Segundo Rabinovitch (2001) os verdadeiros exilados de seus inconscientes são os psicóticos presos do lado de fora, alheios de si mesmos, da linguagem da sua história, completamente abandonados pelo nome e o pai.  Lacan (2008) em sua obra conceitua a foraclusão como a fratura que colocou-os fora de qualquer inscrição. O psicótico interroga a existência desse Pai, se ver fora do campo fálico, do discurso, desligado da identificação com o pai.  Aquilo que excluído do sujeito retorna no real. O mecanismo próprio da psicose é a foraclusão do significante do nome-do-pai, que desordena as relações entre o real e o simbólico.

O termo Verwerfung, no alemão é visto como barreira, rejeição, abolição simbólica. Lacan (2008) buscou o sentido jurídico do termo de que foracluir é uma pessoa ou coisa é excluída de um lugar para fora do mesmo e uma vez expulso fica trancado para sempre. Foracluir é colocar para fora das leis da linguagem, ou seja, da castração, da metáfora do nome-do-pai. O que é excluído, posto para fora do simbólico, não pode retornar no mesmo como ocorre no recalque, retorna no real. 
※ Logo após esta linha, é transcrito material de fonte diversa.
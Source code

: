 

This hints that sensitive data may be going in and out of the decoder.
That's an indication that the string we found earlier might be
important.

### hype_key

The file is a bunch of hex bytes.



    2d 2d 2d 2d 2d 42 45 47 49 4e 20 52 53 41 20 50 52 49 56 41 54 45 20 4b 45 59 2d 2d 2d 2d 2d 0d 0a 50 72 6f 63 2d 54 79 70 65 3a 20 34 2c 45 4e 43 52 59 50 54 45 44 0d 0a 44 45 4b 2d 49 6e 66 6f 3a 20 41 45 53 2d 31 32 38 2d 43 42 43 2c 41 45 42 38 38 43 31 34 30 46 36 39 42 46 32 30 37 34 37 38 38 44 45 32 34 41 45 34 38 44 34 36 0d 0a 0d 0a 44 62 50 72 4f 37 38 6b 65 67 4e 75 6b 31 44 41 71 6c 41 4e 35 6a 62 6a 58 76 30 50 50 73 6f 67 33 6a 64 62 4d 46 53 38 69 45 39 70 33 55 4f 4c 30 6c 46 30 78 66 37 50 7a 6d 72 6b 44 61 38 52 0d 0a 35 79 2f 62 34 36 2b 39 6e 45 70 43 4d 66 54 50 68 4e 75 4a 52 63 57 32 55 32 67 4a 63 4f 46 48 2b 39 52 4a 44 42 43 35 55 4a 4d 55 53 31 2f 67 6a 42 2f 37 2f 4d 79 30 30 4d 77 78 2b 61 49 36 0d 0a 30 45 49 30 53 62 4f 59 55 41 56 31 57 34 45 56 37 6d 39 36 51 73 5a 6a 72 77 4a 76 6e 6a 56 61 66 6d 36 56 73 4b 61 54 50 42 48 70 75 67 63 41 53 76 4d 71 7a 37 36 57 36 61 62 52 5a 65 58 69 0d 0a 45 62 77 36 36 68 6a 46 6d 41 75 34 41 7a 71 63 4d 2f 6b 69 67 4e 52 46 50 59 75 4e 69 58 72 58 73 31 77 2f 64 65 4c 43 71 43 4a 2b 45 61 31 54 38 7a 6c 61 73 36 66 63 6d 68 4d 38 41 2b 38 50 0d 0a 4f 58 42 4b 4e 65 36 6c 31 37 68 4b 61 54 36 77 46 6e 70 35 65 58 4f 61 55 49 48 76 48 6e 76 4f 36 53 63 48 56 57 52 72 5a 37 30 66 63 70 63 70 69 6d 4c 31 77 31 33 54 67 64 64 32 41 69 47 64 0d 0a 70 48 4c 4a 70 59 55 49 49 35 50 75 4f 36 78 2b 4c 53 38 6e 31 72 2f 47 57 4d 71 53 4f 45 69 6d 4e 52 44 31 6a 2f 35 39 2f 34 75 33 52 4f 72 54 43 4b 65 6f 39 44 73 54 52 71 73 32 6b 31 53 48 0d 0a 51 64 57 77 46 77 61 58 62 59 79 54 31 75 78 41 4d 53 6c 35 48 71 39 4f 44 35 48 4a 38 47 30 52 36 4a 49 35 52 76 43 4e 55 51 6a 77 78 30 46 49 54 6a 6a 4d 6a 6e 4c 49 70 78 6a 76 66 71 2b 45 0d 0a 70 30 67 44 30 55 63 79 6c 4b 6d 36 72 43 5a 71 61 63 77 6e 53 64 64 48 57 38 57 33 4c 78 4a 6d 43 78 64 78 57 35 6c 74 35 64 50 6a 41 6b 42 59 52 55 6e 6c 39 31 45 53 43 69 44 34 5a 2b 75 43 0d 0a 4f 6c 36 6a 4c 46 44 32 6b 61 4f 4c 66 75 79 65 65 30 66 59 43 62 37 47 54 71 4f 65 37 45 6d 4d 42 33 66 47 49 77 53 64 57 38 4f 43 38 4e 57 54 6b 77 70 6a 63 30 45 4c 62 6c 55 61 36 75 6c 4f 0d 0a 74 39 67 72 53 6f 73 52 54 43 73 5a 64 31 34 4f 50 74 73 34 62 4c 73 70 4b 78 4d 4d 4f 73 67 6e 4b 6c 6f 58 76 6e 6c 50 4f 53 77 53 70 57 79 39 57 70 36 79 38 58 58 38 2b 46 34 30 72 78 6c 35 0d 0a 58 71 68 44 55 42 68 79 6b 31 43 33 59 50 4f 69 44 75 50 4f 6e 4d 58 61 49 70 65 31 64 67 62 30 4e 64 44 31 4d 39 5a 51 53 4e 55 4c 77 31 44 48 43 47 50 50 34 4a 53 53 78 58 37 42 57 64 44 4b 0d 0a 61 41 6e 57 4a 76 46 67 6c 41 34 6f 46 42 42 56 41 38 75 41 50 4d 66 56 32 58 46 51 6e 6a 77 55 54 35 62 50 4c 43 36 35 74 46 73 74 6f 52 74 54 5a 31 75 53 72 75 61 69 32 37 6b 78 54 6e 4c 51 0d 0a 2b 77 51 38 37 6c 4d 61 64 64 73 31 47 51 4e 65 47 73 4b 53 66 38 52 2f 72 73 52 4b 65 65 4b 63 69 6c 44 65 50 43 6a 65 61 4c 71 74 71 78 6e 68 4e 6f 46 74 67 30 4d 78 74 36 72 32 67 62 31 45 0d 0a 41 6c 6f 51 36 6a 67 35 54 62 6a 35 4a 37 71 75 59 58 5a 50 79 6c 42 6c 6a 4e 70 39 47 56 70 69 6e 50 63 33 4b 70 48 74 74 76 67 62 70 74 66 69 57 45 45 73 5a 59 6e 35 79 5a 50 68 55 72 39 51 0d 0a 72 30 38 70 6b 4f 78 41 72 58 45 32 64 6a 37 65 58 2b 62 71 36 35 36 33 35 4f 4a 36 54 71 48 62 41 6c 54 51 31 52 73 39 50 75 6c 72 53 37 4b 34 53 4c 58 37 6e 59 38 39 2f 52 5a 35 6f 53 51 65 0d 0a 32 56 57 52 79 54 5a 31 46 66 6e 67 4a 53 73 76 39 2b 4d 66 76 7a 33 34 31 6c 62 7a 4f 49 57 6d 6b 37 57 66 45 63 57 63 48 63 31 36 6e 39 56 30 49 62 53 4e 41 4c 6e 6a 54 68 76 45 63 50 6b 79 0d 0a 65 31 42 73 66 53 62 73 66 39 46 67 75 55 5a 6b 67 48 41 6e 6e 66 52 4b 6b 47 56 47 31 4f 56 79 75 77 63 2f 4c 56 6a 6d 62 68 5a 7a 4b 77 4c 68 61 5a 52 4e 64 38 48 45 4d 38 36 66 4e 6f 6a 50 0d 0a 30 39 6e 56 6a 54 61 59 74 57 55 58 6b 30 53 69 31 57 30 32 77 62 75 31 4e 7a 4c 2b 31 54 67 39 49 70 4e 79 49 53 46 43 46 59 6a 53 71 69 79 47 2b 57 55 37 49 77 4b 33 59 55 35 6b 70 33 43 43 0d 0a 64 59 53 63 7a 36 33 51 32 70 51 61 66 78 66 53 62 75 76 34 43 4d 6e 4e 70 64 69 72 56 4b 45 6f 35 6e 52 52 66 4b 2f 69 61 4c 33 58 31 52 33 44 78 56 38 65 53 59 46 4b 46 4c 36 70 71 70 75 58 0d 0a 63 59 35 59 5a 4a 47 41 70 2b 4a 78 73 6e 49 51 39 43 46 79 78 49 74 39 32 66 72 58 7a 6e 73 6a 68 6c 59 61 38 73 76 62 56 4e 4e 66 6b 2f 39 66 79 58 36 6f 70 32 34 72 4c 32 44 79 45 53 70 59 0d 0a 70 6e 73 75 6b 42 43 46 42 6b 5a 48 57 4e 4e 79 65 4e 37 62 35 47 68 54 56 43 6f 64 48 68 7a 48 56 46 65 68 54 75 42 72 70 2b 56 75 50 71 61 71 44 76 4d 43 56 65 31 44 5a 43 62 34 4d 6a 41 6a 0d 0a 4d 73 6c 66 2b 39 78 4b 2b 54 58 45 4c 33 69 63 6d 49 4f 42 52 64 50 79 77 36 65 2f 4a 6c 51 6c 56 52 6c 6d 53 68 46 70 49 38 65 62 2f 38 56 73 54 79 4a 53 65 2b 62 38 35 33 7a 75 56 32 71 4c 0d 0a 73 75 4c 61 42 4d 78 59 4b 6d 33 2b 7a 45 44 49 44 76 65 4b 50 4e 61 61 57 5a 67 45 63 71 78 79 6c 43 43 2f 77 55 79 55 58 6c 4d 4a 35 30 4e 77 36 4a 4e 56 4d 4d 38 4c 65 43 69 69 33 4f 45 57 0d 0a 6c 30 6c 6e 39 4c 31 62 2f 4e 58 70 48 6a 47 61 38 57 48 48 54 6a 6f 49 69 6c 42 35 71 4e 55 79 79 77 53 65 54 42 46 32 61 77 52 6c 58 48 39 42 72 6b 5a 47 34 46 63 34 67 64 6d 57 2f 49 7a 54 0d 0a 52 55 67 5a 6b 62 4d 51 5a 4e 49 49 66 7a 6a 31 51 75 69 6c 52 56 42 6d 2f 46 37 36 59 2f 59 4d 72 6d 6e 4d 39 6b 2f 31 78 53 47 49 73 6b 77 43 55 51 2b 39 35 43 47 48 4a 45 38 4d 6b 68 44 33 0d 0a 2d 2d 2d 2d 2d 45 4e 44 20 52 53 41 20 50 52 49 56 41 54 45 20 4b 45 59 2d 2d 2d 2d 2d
Rabinovitch (2001) diz que a foraclusão do nome-do-pai despedaça a rede significante, fazendo um furo, um rasgão. O retorno próprio do recalcado é o sintoma, na foraclusão é a alucinação e o delírio. Esse retorno incidi sobre o corpo do psicótico, se ver infringido do gozo do outro, uma vê que não tem o significante nome-do-pai para barrar esse gozo. Compreender a psicose é adentrar esse mundo próprio dele, em que é marcado por um real esmagador. De uma fala no recalque primário, do significante que não se inscreve que não para de não se inscrever constantemente, em que não ocorre a diferença sexual.  


REFERÊNCIAS:


DOR, Joel. O pai e sua função em psicanálise. Tradução Dulce Duque Estrada. Rio de Janeiro: Jorge Zahar, 1991.  

FINK, Bruce. O sujeito lacaniano: Entre a linguagem e o gozo. Rio de Janeiro: Jorge Zahar, 1998.

FREUD, Sigmund. Três ensaios sobre a teoria da sexualidade. Tradução de Paulo Dias Corréa. Rio de Janeiro: Imago, 2002.

KUSNETZOFF, Juan Carlos. Introdução à psicopatologia psicanalítica. Rio de Janeiro: Nova Fronteira,(2005)

LACAN, Jacques. As psicoses.Tradução Vera Ribeiro. Rio de Janeiro: Jorge Zahar,2008.
                              . Escritos. Tradução Vera Ribeiro. Rio de Janeiro: Jorge Zahar,1998.




RABINOVITCH. Solal. A foraclusão. Rio de janeiro: Jorge Zahar,2001.

ROUDINESCO, Elisabeth e PLON, Michel. Dicionário de psicanálise . Tradução Vera Ribeiro. Rio de Janeiro:  Jorge Zahar,1998.